後藤明生コレクション5 評論・エッセイ
後藤明生コレクション5 評論・エッセイ / 感想・レビュー
erierif
後藤明生は曽祖父が宮大工で朝鮮が日本の植民地になった時点で移り住み現在の北朝鮮で生まれ育ったそう。ところが敗戦となった1945年8月15日からその故郷は外国となり2度と帰れなくなる。福岡に移り住み言葉と文化を覚えたところでまた大学から東京で言葉を覚えという経験があったと知る。その事をふまえると冒頭の『団地の中の花』もアイデンティティの話に変わった。彼の視点はずっと外から見つめるような、楕円の離れたところから静かに佇むような感じがする。『菊花の約』が素晴らしく上田秋成『雨月物語』はぜひ読みたい。
2018/03/06
amanon
シリーズ最終巻。

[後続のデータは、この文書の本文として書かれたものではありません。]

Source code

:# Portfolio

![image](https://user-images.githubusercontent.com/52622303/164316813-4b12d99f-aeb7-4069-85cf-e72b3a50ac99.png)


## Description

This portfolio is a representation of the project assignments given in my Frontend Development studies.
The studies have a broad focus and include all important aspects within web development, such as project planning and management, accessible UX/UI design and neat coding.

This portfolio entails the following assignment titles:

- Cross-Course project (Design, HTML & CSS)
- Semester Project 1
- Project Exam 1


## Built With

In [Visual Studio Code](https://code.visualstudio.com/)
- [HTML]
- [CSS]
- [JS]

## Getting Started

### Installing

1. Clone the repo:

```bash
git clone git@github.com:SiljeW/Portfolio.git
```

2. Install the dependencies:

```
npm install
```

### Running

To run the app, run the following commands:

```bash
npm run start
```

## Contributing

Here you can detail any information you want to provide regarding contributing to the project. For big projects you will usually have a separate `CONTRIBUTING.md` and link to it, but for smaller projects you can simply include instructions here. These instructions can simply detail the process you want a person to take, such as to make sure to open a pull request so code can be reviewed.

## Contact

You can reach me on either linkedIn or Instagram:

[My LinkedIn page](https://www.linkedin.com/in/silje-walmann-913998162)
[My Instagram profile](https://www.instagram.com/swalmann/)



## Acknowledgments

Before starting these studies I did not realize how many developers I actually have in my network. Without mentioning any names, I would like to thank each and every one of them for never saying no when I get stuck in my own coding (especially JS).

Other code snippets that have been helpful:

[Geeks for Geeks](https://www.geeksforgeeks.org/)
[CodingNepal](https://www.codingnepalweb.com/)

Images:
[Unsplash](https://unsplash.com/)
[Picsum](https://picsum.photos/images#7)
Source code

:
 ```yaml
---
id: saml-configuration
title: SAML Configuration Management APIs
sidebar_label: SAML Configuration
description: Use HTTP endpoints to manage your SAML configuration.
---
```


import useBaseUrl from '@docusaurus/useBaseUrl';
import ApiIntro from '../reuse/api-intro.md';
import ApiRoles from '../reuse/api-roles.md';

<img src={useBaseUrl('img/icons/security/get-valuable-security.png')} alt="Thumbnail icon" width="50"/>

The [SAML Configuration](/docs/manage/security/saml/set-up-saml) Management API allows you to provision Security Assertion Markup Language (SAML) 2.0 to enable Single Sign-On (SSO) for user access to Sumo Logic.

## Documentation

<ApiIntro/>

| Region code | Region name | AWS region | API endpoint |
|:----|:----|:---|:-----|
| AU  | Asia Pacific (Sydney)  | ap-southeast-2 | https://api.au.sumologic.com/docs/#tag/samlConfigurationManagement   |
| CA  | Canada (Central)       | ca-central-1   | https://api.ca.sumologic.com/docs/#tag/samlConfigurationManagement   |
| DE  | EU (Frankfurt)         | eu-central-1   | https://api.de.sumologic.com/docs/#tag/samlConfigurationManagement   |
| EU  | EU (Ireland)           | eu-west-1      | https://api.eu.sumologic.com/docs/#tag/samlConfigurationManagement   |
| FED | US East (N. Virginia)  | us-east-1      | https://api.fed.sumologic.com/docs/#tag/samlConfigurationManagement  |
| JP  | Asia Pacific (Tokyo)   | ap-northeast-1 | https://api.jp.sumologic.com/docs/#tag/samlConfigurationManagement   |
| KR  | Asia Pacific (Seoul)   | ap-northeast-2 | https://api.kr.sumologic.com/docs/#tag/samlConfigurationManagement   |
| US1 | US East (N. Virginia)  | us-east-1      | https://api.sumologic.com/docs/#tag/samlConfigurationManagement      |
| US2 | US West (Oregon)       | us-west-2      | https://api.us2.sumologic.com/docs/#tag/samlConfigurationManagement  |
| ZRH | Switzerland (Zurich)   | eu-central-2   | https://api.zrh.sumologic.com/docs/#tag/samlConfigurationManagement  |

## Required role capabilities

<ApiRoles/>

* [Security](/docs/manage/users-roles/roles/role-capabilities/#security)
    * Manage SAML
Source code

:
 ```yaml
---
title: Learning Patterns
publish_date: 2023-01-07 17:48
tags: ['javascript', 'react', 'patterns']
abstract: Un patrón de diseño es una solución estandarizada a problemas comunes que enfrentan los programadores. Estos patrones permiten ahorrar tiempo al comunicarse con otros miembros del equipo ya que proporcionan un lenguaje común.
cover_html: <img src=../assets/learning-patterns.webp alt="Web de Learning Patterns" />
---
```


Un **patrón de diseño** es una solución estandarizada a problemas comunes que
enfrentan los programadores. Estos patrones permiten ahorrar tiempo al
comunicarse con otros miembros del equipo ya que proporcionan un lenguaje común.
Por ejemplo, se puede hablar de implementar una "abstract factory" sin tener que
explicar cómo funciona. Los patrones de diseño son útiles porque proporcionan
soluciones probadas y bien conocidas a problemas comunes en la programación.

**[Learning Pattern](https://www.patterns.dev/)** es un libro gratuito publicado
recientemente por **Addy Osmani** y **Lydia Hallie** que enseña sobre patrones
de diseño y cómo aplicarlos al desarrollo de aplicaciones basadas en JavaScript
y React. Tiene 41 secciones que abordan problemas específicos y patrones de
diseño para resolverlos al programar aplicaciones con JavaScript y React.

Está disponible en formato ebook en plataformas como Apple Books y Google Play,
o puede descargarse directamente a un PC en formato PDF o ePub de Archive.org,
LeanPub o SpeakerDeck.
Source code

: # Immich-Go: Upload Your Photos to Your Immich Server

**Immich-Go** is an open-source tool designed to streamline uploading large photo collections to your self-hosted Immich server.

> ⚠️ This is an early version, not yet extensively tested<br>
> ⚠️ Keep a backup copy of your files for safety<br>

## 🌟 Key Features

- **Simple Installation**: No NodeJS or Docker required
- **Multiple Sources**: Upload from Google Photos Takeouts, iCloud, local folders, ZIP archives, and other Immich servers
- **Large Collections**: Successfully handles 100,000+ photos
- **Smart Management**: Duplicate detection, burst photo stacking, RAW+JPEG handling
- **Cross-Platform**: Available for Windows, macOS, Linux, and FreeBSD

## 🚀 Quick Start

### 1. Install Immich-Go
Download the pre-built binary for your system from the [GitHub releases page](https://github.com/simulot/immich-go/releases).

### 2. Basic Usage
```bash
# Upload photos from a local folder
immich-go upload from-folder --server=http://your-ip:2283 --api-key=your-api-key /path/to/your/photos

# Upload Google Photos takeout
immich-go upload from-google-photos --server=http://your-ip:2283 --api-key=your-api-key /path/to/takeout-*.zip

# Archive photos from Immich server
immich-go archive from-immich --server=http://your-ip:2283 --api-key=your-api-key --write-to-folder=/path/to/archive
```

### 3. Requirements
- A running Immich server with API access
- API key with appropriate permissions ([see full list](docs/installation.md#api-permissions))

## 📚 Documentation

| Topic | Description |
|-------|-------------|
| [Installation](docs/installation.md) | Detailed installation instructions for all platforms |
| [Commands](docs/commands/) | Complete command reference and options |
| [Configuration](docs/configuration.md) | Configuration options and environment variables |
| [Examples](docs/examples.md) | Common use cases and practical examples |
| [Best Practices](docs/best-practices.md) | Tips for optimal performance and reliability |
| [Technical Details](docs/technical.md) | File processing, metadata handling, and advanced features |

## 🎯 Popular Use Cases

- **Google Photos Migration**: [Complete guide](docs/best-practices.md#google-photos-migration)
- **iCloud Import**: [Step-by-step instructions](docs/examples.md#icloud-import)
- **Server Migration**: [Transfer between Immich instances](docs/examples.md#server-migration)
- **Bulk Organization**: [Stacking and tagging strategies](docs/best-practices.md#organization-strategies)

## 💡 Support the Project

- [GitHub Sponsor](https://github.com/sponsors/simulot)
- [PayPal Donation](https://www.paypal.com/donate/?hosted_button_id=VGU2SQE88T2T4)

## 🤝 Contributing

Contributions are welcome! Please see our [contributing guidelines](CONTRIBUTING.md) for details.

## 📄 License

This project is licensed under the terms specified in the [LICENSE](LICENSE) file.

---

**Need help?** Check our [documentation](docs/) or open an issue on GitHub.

読む前は「これで後藤氏の全仕事の大半は網羅できるのかな…」と思っていたが、とんでもない間違いだと気づく(苦笑)。「アミダクジ式」、「楕円形」などの独自の文学理論概念や、引揚者という特異な体験、そしてもちろんその作品世界…などまだまだ深掘りする要素があるということを改めて痛感。本書では、ロシア文学や戦前文学など、過去の文学作品について論じたものが多く収められているが、同世代やそれ以降の文学について書かれたものをもっと読みたかった。その意味で、大江の『小説の方法』を論じた「小説の構造」が貴重。